Ainsi, la question du lieu amène de nombreuses et nouvelles questions et, parce que le lieu se trouve être différent, l’Homme en vient à interroger l’altérité. L’altérité est un concept souvent utilisé au sens philosophique pour désigner la découverte d’un « autre » qui se trouve être totalement différent de nous. Mais, pour approfondir cette question de l’altérité, il faut comprendre que celle-ci vient d’une volonté de comprendre l’autre, ce qui permet la relation entre les protagonistes. Si l’altérité n’a pas lieu alors les deux mondes se trouvent être en confrontation et ils ne peuvent par conséquent pas se comprendre.
L’opéra étant une culture de masse à ses débuts (comme je l’ai expliqué dans l’introduction), il constitue un excellent moyen de faire voyager les spectateurs et de leur faire découvrir une culture différente de la leur. Il permet également de faire miroir ou écho à l’actualité.
Dans cette partie je cherche à démontrer comment la rencontre est possible, c’est-à dire quelles sont les modalités requises pour que la rencontre ait lieu. C’est pourquoi la première partie visera à problématiser les opéras afin de rendre compte du fait que l’histoire est basée sur la rencontre entre deux mondes et s’inscrit dans ce mouvement orientaliste.En ce qui concerne Les pêcheurs de perles,j’expliquerai qu’il n’y a pas de rencontres physiques.
Son but est de faire découvrir un peuple qui habite sur une île, qui paraît pourtant inhabitée, mais dont on parle car l’ethnologie se crée.
Il s’agit de faire découvrir aux spectateurs occidentaux des cultures différentes. Ensuite, je rendrai compte des références historiques et culturelles qui font que les opéras sont écrits sur ces thèmes précis. Enfin, j’analyserai le concept d’altérité à travers la représentation des lieux et la représentation de la femme comme objet de désirs et de fantasmes.

Présentation des trois opéras : une histoire « orientaliste »

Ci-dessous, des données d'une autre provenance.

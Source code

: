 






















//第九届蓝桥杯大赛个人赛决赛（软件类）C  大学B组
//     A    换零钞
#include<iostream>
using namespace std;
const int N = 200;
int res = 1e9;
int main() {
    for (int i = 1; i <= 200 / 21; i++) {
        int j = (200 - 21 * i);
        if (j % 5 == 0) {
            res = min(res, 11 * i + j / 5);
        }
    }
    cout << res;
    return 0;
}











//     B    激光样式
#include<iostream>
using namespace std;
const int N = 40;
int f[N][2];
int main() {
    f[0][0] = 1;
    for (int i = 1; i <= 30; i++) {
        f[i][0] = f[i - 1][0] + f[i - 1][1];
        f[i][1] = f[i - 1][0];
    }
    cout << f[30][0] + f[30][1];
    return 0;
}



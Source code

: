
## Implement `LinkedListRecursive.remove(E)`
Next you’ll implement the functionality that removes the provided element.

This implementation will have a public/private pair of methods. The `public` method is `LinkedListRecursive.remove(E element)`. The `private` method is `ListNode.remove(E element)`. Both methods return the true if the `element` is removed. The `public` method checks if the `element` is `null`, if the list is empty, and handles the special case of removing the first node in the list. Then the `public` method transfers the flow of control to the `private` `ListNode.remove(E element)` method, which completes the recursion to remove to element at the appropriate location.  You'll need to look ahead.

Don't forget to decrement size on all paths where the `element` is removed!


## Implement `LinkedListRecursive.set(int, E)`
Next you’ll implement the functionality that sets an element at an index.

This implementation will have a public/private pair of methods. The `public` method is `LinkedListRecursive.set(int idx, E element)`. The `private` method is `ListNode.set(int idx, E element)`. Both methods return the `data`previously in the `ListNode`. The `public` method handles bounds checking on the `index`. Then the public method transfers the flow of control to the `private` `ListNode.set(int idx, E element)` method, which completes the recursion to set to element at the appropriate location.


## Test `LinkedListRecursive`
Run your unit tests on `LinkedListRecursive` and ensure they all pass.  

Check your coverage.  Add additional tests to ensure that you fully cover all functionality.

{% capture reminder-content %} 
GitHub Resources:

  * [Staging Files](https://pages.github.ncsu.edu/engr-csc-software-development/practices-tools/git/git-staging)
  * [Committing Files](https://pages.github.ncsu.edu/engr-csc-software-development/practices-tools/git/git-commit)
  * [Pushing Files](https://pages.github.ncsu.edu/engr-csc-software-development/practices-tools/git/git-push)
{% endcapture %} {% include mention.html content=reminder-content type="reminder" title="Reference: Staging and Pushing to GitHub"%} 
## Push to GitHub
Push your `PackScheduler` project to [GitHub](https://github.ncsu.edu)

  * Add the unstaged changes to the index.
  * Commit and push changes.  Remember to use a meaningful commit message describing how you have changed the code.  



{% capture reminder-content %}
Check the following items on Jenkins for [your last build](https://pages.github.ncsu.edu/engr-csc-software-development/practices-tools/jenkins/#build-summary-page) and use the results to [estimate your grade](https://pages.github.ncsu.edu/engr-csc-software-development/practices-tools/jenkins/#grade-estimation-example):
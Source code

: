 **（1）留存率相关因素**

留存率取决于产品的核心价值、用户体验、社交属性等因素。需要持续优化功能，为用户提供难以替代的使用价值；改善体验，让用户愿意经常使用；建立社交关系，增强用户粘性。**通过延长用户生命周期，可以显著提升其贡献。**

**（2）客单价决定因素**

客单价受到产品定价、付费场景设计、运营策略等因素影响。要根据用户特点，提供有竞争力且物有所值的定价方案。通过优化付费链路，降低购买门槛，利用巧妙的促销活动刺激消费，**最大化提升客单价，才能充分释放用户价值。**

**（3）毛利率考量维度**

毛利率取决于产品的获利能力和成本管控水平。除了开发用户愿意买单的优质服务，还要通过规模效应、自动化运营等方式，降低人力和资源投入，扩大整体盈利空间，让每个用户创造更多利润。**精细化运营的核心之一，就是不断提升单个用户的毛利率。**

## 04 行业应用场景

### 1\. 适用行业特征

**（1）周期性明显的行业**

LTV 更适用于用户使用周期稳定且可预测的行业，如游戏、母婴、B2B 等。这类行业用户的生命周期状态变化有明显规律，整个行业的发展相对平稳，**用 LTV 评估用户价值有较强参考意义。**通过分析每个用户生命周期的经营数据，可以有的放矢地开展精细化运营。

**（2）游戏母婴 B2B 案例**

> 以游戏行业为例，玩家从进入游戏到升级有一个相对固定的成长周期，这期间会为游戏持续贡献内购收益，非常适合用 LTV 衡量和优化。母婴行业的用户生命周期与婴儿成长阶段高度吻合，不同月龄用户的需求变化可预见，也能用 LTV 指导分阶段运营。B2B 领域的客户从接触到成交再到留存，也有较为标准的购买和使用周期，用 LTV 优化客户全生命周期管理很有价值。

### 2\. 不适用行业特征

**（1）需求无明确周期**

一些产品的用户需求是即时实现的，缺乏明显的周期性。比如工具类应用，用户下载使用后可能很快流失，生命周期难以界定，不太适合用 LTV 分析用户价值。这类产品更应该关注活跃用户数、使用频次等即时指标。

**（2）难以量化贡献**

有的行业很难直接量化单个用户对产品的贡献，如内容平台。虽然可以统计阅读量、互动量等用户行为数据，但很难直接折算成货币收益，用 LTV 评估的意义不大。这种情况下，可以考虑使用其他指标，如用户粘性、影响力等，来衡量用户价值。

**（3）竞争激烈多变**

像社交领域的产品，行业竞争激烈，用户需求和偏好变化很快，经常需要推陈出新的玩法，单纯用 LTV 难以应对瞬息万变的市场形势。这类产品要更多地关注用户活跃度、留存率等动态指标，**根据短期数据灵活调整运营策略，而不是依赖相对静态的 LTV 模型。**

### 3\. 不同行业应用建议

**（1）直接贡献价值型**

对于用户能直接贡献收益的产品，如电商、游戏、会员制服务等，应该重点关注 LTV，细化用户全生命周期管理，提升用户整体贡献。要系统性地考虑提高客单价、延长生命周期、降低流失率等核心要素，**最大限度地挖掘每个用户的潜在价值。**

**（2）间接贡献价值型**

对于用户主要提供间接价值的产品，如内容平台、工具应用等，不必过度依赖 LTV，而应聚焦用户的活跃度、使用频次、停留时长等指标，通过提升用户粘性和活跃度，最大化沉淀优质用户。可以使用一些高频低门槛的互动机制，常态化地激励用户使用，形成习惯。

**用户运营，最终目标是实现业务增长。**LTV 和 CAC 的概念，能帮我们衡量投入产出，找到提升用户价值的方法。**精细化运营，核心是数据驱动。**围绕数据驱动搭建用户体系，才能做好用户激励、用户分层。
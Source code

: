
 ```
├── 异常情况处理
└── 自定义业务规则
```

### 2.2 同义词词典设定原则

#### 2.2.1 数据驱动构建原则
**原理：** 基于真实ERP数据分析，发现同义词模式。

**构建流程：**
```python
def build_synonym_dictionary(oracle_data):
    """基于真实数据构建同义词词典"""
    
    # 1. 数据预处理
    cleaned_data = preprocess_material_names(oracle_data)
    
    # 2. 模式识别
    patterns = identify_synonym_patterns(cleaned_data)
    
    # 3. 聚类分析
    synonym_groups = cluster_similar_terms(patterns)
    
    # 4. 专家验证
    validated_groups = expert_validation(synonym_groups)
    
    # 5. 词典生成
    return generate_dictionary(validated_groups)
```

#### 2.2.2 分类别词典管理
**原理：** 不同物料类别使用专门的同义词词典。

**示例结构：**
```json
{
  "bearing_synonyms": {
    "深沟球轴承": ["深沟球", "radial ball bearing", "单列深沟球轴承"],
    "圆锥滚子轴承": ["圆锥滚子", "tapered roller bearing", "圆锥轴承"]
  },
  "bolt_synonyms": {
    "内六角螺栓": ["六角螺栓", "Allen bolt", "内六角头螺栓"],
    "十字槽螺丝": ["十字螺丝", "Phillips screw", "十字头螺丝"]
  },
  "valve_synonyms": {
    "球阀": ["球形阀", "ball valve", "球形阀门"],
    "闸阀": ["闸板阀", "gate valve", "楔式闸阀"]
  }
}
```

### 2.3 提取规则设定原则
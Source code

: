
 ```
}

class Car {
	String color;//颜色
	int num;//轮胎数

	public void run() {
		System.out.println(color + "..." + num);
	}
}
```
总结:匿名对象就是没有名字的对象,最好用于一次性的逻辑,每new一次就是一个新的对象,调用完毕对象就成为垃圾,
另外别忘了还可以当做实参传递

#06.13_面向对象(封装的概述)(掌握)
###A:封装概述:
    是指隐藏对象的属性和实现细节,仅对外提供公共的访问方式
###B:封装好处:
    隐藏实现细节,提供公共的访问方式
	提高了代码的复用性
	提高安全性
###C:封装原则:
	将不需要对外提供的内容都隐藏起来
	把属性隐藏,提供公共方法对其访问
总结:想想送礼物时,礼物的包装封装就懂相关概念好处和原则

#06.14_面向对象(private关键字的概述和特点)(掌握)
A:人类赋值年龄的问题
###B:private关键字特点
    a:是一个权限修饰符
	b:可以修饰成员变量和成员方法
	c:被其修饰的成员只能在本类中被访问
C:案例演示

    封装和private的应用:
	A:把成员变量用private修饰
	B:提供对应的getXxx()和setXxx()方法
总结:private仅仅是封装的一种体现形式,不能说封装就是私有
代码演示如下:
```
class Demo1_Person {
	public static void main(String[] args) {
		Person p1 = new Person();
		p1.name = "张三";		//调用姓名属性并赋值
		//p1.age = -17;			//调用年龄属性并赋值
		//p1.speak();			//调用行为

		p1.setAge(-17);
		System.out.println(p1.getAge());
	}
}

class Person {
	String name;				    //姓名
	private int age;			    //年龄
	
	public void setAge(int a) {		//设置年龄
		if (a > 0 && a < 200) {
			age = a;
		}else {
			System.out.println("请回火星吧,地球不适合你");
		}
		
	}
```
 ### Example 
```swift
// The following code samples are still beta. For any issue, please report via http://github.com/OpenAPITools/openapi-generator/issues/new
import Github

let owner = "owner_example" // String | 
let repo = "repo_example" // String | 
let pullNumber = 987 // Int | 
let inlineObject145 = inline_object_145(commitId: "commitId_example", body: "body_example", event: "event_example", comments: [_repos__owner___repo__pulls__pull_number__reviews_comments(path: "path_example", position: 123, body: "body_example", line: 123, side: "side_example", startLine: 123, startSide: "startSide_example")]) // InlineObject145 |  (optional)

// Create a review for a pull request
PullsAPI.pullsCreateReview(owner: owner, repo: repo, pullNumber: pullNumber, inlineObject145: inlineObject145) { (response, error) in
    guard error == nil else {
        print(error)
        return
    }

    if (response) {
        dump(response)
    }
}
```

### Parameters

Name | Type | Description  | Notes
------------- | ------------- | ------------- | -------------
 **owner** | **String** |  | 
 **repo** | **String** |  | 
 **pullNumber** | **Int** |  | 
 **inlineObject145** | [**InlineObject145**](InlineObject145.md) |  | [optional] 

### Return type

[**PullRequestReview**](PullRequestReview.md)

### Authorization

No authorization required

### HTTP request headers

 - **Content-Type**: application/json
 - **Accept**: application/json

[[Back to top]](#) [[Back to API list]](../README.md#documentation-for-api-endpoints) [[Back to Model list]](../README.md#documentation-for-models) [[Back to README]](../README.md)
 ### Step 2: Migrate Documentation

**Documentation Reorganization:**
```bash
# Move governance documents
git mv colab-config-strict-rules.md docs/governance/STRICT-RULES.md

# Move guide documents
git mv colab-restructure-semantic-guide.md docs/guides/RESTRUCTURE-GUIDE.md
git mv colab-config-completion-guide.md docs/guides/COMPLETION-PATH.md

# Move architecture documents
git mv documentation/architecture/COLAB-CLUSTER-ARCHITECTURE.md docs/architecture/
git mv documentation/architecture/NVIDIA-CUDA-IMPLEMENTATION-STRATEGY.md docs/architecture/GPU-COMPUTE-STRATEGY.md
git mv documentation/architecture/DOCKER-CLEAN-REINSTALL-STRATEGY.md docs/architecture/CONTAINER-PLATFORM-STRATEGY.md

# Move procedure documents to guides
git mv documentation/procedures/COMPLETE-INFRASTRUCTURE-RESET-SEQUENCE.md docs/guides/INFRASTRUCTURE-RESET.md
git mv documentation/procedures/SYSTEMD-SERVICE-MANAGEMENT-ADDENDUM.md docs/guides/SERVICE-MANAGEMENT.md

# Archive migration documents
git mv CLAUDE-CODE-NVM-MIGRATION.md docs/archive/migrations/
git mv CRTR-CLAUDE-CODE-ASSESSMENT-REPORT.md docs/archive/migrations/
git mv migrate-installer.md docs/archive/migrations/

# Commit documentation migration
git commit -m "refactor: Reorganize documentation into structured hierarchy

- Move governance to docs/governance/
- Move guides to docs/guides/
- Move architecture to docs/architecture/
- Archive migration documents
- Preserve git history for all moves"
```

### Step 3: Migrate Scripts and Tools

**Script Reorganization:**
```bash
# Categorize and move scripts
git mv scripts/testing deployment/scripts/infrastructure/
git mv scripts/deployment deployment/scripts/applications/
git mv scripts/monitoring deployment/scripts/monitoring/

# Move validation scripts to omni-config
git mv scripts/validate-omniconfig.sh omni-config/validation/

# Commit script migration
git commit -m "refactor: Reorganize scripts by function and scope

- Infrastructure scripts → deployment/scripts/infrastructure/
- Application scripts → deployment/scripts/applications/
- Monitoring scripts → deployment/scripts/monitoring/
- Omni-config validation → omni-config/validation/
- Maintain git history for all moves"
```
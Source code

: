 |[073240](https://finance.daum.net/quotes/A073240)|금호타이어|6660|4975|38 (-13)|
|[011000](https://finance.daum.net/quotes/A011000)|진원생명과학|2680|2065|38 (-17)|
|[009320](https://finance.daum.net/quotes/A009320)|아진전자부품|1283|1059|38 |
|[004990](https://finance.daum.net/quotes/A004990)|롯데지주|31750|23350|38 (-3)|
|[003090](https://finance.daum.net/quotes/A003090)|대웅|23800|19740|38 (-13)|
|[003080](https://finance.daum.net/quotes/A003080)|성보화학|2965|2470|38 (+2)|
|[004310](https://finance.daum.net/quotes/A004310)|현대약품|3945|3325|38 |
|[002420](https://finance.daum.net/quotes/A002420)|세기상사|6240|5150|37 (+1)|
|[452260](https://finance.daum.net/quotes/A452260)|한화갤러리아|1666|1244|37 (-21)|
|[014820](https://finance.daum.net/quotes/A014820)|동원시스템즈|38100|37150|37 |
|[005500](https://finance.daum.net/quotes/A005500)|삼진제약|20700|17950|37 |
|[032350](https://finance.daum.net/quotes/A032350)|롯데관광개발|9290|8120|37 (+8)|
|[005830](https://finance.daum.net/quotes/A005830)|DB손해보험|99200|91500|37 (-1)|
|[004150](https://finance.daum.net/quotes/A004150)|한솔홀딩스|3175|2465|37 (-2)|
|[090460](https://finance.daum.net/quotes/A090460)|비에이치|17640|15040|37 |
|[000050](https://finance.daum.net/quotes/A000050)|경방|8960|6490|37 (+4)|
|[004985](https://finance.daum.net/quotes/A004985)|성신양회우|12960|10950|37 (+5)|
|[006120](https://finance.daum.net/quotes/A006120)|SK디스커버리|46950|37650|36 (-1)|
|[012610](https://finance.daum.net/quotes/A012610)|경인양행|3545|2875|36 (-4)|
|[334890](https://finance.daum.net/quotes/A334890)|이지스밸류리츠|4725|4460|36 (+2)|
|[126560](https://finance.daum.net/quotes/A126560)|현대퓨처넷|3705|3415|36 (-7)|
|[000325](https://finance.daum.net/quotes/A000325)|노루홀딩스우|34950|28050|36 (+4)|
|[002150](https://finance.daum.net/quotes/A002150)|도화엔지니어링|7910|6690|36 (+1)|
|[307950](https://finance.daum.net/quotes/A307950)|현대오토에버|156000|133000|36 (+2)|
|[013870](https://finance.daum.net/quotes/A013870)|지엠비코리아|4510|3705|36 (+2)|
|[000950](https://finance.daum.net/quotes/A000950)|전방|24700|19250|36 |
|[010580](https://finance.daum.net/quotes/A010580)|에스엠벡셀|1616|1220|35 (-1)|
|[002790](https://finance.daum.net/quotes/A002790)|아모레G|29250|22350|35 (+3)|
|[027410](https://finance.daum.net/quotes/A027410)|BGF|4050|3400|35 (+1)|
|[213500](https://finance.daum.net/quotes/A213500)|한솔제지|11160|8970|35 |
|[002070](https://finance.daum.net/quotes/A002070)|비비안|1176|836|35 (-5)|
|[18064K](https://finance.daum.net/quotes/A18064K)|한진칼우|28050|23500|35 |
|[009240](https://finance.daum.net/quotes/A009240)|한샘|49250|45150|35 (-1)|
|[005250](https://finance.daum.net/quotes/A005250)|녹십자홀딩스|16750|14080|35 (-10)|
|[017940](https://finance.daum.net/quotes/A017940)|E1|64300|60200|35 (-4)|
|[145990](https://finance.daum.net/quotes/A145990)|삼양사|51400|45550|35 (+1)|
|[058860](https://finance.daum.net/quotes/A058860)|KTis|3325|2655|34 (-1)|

Pour commencer mon travail d’analyse, il me faut tout d’abord présenter les trois opéras que j’ai sélectionné car, en effet, leur histoire se trouve être « orientaliste ». J’emploie ici le terme « orientaliste » dans le sens où les opéras traitent de sujets d’inspirations orientales et qu’ils ont été écrits par des Occidentaux ayant une certaine représentation de l’Orient. L’utilisation de ce terme me permet également d’évoquer l’orientalisme d’Edward Saïd, à ceci près que j’estime que l’orientalisme ne débute pas avec la conquête de l’Égypte que l’auteur analyse à travers les discours de Balfour. En effet, si l’on reprend cette citation disant que l’Orient « a presque été une invention de l’Europe » (Saïd, 2015, p.30) alors on peut l’utiliser pour dire que cette invention ne date pas seulement de la colonisation. Elle est, pour moi, bien plus ancienne, à en juger par la date de composition de certains opéras véhiculant des représentations stéréotypées de l’Orient et traitant de la rencontre entre Orient et Occident.
J’ajoute que ces trois opéras sont des moyens de donner à voir l’Orient : ils participent à la création, à l’invention de l’Orient, puisqu’ils cherchent à reproduire sur scène un lieu étranger et exotique, afin de montrer au public qui ne voyage pas que l’Orient vient à eux pour être découverte.
Nous verrons également à travers ces résumés d’opéras de quelle manière nous nous trouvons dans la logique que François Hartog décrit dans son livre Le miroir d’Hérodote : Hérodote, en voyageant et en décrivant ce qu’il découvrait dans les autres sociétés, se décrivait lui-même par miroir. À la différence, dans les opéras présentés, il est possible que le protagoniste parle de ce qui est bien/bon chez lui et sous-entende ainsi que ces valeurs exemplaires dont il dispose n’existent pas en Orient. Il s’agit de tout faire pour que le spectateur découvre l’autre, l’étranger, l’altérité.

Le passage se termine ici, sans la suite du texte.